Working in Alberta and teaching energy industry professionals has piqued my interest in the energy industry. It is undergoing change, requires substantial innovation, and has enormous impact on life on planet earth. I welcome projects that explore topics around strategy, innovation and entrepreneurship in both traditional, e.g. oil and gas, and new / green / renewable energy technologies and industries. Research questions in this area could include: What are the most viable business models for profitable business using solar and wind energy technologies? Are the oil supermajors in danger of being disrupted? Are the mechanisms of Christensen's theory of disruptive innovation at play in how incumbents are responding to renewable energy technology? etc.
My own PhD dissertation involved relatively novel computer simulations of the entrepreneurial market process described in Austrian Economics based on a simple cooperative game theory model. In this line of work I have asked (and contributed to the answer of) research questions such as the following: When is entrepreneurship disruptive and when is it stabilizing? When does it pay for entrepreneurs to focus on creating new opportunities vs. exploiting existing ones? And how can entrepreneurs best leverage their bargaining power in negotiating with other parties?

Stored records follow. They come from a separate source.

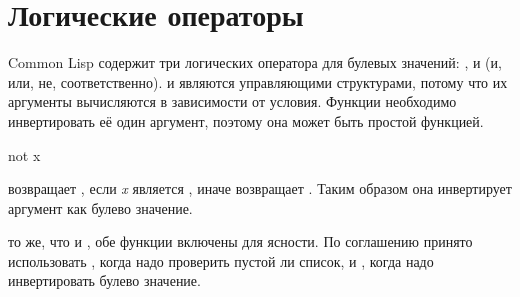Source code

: \section{Логические операторы}

Common Lisp содержит три логических оператора для булевых значений:
,  и  (и, или, не, соответственно).  и
 являются управляющими структурами, потому что их аргументы
вычисляются в зависимости от условия.
Функции  необходимо инвертировать её один аргумент, поэтому она может
быть простой функцией.

\begin{defun}[Функция]
not x

 возвращает {\true}, если \emph{x} является {\false}, иначе
возвращает {\false}.
Таким образом она инвертирует аргумент как булево значение.

 то же, что и , обе функции включены для ясности. По
соглашению принято использовать , когда надо проверить пустой ли
список, и , когда надо инвертировать булево значение.
\end{defun}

Although I am not an expert game theorist, I have found that there are many opportunities to apply game theoretic modeling to strategy and entrepreneurship research. In the strategy field, a new line of work applying cooperative game theory is gaining traction under the title of "Value Capture Theory". I am excited about this line of work and exploring its applications in entrepreneurship research.
I am a big fan of analyzing large high quality data sets for insight. One of the best data sets available in entrepreneurship research is the Kauffman Firm Survey panel data which followed nearly 5000 new firms with annual surveys for the period 2004-2011. I have worked on multiple successful projects with colleagues and PhD students with this data asking a variety of questions such as: Are there trade-offs between different performance dimensions of startups? Are team ventures more likely to get acquired? If so, how do team characteristics matter? Are new ventures that internationalize more or less likely to survive? Are they more or less likely to innovate? etc. We have mostly used econometric techniques for analyzing this data. I am very much in favor of new research that builds on analyzing even larger data sets, such as data on mobile apps, crowdfunding projects, etc. and exploring new ways of analyzing them such as through machine learning and data mining techniques.

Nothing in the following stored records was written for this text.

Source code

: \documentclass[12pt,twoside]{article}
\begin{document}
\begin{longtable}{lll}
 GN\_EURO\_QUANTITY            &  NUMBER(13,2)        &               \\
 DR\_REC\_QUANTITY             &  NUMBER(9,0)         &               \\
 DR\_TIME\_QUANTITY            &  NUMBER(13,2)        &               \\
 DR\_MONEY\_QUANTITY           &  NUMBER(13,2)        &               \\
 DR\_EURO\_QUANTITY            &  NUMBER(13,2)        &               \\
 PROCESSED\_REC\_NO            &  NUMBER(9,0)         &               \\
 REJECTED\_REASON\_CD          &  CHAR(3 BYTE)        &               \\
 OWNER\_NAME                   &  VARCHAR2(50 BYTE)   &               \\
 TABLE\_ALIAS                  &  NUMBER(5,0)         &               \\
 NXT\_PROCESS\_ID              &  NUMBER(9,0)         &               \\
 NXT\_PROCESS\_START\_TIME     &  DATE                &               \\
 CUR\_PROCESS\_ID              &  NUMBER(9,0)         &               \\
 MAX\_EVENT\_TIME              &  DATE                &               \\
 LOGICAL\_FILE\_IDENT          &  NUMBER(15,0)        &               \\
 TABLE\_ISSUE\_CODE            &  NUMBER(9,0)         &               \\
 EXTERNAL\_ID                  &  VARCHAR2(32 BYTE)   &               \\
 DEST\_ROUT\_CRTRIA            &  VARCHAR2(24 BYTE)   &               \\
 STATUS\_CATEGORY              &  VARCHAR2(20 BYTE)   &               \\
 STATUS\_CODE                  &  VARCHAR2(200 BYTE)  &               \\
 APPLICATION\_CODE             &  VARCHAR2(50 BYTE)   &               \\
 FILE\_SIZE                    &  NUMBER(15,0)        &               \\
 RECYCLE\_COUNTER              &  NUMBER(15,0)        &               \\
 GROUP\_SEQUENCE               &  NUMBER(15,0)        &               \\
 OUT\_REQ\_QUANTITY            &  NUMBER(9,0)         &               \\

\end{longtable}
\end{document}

This is the area least familiar to me, and newest on my list. But I am very interested in how rigorous research can inform policy makers about how to encourage productive and effective entrepreneurship and innovation in a city / region / country. Alberta needs to diversify its economy and build an entrepreneurial ecosystem, which is what many other cities and regions around the world want to do as well. I am interested in projects that explore these and related issues.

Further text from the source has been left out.